You had not hear about MUI until 2000? Were you hidding behind a rock? And what programs did you use in 2000 to connect to internet? Almost all Amiga internet software uses and used MUI. Didn't you use Miami, YAM, IBrowse, AmIRC, Amster (napster)...?
Nope, never used any of this stuff until the early to mid 2000's on an Amiga. I took a long reprieve doing anything "serious" on the Amiga starting in the early 90's when I was seduced by the 386's, 486's and eventually the 586's & AMDK6 of the time - so I totally missed out on all these new libs, plug-ins, etc.
I guess you would also complain when a program required bgui, gtlayout, classact or any 3rd party library.
At one time, of course! lol First time you have to go searching all over creation in order to get someone else's program to work, it's definitely an exercise! But that's become expected in the world of Amiga.
MUI is not a "program", it's a set of libraries and classes that allow Amiga coders to produce decent GUIs, something very difficult with crappy gadtools or other primitive graphic toolkits.
Have you ever tried out MUI examples? You have all kind of different classes, you have drag'n'drop everywhere and it's a pleasure from a programmer user point. You can set per-application preferences depending on the preferences you want
IIRC MUI3.8 is even included with AmigaOS3.9 as contribution.
BTW, MUI is not slow, try to build similar complex interfaces with Reaction and you will notice it. People who claim MUI is slow usually fill every gui element with textures and later complain about slowness.

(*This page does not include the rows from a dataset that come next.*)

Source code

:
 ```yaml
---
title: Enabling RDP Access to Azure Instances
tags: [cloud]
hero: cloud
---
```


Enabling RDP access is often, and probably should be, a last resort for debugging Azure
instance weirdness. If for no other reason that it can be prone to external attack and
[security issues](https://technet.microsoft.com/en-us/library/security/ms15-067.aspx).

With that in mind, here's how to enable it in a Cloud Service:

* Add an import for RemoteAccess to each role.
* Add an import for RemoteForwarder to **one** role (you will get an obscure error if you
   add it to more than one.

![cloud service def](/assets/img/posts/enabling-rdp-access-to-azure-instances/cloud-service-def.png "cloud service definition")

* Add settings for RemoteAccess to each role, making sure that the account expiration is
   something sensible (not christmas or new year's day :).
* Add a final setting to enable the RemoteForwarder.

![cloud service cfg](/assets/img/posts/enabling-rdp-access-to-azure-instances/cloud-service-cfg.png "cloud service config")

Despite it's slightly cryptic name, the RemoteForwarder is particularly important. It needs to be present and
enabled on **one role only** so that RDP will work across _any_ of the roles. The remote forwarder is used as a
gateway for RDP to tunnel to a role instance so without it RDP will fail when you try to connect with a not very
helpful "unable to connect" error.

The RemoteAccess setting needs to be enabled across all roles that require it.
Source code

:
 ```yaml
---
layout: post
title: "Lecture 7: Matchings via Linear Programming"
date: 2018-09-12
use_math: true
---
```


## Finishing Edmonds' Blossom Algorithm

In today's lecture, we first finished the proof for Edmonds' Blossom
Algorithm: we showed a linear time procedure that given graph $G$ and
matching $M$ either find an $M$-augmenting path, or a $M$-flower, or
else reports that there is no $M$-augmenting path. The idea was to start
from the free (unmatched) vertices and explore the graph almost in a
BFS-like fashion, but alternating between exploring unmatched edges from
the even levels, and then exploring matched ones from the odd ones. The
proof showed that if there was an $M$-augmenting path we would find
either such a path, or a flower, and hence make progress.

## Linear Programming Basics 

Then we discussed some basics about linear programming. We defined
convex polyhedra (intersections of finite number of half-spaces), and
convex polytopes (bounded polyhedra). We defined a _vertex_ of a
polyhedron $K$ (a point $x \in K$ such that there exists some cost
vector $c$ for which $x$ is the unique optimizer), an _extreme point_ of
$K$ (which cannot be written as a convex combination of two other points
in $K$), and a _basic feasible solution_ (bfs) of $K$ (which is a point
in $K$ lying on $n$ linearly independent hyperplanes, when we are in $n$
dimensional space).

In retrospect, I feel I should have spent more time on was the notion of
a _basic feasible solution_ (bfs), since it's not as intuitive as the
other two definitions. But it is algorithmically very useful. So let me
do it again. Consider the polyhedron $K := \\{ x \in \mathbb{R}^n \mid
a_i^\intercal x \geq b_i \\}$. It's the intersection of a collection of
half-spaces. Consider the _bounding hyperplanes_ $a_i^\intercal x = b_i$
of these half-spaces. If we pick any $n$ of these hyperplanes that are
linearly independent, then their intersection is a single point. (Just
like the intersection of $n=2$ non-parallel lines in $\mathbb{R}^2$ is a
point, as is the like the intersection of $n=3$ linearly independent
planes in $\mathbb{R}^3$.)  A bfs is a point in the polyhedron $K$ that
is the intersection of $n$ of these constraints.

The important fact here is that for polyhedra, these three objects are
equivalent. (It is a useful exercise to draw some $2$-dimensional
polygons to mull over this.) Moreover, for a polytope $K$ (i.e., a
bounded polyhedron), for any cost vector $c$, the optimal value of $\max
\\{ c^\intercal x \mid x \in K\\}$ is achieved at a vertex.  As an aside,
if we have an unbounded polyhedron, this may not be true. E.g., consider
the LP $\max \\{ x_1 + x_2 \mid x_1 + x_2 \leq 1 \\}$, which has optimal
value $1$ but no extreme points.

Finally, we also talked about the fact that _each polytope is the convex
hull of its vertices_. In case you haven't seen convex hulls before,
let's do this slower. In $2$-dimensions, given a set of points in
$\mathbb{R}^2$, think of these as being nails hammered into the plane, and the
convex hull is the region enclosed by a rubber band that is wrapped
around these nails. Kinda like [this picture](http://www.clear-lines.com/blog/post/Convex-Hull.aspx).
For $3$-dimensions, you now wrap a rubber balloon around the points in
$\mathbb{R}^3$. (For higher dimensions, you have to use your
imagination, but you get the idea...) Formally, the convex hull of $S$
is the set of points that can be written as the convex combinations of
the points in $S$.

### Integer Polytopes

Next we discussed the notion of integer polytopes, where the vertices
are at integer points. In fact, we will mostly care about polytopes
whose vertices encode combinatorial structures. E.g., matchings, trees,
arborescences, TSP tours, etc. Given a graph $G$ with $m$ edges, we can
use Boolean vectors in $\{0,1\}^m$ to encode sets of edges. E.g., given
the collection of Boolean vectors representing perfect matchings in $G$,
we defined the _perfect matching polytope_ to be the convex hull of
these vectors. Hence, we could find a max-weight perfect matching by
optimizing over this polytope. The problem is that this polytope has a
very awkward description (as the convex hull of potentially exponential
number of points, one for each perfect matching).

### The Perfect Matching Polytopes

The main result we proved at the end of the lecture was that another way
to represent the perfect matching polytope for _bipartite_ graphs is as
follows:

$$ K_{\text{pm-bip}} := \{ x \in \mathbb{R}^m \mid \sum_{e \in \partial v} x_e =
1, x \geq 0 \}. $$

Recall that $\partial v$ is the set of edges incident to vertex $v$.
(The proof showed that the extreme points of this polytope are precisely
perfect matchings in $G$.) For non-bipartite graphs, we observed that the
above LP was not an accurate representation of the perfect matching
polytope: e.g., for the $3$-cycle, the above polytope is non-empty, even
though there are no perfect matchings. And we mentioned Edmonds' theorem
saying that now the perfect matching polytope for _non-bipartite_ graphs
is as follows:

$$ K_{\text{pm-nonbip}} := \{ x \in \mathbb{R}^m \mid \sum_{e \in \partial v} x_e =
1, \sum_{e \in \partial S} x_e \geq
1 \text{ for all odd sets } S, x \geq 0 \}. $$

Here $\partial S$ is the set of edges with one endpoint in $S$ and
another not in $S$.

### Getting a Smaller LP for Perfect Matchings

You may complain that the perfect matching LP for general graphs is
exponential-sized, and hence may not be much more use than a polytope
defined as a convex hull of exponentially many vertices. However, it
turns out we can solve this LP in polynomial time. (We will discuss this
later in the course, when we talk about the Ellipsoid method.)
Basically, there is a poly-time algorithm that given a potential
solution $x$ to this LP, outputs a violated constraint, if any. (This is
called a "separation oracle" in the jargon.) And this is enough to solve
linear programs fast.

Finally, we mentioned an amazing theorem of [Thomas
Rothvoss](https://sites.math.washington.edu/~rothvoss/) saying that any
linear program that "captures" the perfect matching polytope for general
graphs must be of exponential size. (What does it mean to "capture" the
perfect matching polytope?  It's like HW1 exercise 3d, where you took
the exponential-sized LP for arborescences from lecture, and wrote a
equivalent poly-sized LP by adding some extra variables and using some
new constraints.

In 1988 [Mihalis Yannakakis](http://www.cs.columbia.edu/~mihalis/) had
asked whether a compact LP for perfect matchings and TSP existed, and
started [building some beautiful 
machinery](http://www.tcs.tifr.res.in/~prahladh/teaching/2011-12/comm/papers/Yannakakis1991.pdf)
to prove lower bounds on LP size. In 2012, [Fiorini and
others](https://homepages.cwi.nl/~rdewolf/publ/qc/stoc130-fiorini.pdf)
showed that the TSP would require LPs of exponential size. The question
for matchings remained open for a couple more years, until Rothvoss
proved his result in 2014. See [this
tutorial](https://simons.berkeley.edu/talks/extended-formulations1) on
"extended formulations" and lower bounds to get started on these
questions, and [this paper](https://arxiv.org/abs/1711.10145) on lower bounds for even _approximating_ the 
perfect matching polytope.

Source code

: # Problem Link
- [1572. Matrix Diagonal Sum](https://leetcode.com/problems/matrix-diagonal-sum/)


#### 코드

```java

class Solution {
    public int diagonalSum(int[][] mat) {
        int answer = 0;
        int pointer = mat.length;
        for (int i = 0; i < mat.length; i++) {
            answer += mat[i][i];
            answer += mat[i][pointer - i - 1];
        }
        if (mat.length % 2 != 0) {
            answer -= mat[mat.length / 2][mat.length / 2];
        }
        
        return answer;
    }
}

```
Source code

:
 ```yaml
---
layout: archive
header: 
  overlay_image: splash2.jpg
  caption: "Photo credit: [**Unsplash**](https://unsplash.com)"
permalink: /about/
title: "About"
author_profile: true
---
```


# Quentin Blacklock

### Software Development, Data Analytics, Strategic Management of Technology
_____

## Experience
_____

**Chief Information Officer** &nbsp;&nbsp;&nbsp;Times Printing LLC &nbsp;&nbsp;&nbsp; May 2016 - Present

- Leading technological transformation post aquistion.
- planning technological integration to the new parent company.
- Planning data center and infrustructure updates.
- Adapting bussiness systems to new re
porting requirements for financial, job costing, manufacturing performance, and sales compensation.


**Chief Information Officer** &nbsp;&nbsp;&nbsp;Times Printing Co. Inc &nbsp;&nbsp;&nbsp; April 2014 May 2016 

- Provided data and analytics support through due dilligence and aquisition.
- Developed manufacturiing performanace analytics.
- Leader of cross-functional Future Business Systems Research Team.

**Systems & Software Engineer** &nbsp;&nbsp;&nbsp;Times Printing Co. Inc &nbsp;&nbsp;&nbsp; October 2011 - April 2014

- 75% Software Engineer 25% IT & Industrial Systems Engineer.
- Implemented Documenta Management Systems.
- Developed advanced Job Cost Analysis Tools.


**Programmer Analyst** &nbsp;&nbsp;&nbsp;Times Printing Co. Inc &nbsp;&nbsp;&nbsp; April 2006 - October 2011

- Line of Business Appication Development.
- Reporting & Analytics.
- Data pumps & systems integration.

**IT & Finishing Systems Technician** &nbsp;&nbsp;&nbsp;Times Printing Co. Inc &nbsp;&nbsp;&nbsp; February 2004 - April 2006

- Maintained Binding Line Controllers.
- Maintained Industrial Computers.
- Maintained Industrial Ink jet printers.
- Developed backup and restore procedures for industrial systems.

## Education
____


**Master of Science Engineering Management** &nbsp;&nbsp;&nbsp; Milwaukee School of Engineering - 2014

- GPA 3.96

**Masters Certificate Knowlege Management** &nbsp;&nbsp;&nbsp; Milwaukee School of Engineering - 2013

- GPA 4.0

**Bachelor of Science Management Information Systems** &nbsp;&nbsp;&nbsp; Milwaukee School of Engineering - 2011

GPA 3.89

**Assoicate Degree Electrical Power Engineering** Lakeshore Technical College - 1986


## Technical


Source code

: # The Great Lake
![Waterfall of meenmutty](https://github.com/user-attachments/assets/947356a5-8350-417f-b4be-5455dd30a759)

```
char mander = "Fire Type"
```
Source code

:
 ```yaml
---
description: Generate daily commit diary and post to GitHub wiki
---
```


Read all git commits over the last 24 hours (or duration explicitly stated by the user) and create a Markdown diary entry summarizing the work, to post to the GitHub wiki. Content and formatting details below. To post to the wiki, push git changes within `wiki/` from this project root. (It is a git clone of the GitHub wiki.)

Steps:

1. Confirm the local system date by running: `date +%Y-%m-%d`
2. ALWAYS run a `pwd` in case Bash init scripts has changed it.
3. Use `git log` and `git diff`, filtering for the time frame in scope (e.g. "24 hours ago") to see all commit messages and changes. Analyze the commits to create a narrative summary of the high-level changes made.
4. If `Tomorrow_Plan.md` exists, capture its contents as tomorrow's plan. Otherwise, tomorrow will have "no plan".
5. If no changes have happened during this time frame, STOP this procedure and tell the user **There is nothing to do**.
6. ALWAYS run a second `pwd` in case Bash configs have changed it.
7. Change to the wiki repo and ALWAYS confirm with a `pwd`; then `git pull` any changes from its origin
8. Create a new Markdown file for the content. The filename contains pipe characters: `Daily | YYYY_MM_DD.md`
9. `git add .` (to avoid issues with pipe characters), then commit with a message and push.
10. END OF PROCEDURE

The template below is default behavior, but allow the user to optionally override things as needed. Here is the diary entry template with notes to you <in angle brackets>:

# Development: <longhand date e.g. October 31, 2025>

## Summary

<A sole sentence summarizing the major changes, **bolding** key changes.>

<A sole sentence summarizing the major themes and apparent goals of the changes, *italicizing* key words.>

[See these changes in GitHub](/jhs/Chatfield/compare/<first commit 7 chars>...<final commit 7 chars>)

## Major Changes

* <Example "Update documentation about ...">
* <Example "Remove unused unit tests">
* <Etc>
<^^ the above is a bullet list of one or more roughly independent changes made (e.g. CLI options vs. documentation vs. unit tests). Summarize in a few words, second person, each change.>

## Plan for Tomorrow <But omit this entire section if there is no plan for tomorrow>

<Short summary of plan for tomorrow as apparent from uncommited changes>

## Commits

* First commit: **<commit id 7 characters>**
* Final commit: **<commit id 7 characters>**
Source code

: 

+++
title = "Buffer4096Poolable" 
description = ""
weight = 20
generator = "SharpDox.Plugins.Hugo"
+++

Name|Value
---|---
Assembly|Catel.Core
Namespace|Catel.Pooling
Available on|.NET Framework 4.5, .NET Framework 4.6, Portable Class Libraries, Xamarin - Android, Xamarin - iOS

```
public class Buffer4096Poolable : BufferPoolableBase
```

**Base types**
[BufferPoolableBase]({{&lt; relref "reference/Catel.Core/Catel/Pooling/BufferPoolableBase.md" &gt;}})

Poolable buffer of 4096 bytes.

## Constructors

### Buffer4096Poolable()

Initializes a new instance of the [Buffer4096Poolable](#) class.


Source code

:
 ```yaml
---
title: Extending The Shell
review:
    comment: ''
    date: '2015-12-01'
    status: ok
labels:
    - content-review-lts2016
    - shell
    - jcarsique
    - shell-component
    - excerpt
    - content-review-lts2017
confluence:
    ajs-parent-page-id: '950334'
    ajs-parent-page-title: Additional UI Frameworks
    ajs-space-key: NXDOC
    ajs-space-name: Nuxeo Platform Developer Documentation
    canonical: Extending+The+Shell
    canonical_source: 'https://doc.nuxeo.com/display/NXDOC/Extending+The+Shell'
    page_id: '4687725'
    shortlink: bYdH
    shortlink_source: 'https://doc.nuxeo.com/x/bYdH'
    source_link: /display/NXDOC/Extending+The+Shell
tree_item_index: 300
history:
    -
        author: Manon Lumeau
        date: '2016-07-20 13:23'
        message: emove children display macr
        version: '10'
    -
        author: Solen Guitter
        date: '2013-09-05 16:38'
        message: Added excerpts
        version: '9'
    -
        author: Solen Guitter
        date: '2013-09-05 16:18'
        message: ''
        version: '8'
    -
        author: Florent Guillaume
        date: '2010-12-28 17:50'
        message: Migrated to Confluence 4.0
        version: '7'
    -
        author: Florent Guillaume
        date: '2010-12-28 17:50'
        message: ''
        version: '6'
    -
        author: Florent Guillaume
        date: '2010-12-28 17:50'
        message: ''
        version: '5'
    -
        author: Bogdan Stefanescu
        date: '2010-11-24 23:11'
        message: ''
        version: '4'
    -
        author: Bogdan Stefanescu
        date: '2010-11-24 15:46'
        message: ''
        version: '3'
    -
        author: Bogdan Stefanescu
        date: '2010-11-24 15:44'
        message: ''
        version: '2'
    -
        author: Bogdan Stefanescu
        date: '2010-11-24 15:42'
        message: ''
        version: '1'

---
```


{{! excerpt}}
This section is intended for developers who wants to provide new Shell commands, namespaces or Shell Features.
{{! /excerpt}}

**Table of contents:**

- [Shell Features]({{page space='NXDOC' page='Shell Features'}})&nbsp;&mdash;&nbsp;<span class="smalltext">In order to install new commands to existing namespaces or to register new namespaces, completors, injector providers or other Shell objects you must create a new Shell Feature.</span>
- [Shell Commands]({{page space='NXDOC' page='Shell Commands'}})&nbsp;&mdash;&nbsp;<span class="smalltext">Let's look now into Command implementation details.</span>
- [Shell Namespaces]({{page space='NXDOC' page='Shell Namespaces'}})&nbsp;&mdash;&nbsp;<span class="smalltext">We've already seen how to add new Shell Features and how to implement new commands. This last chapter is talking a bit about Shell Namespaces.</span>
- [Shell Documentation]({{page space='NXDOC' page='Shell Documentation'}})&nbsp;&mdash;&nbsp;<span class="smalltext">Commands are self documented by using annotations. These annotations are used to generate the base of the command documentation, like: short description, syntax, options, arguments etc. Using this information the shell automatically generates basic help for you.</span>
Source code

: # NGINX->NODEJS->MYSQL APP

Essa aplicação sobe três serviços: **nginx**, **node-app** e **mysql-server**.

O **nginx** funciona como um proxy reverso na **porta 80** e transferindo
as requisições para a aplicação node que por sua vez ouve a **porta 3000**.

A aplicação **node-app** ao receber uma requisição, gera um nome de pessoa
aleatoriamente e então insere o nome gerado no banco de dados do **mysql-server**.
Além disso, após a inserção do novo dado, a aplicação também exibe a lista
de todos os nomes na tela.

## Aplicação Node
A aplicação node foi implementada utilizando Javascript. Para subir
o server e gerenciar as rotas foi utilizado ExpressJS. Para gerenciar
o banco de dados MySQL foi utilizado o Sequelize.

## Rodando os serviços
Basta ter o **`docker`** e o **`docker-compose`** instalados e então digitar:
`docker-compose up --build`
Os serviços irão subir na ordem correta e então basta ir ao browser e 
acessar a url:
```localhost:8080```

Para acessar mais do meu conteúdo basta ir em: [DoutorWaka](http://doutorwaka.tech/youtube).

Thanks for the explanations. I guess I get some of what MUI is supposed to be about (standardization and simplicity for programmers/end users), but am still "sticker shocked" when I see all the options available for some of these programs. I bet it's great from a programmers or developers point of view, but for an end user that was used to how most OS1.3-3.1 programs handled themselves, MUI at times seems to be "too much", too feature ridden almost.
And the slowness thing, no... always just use the plain and simple grey backgrounds. No fancy graphics and textures.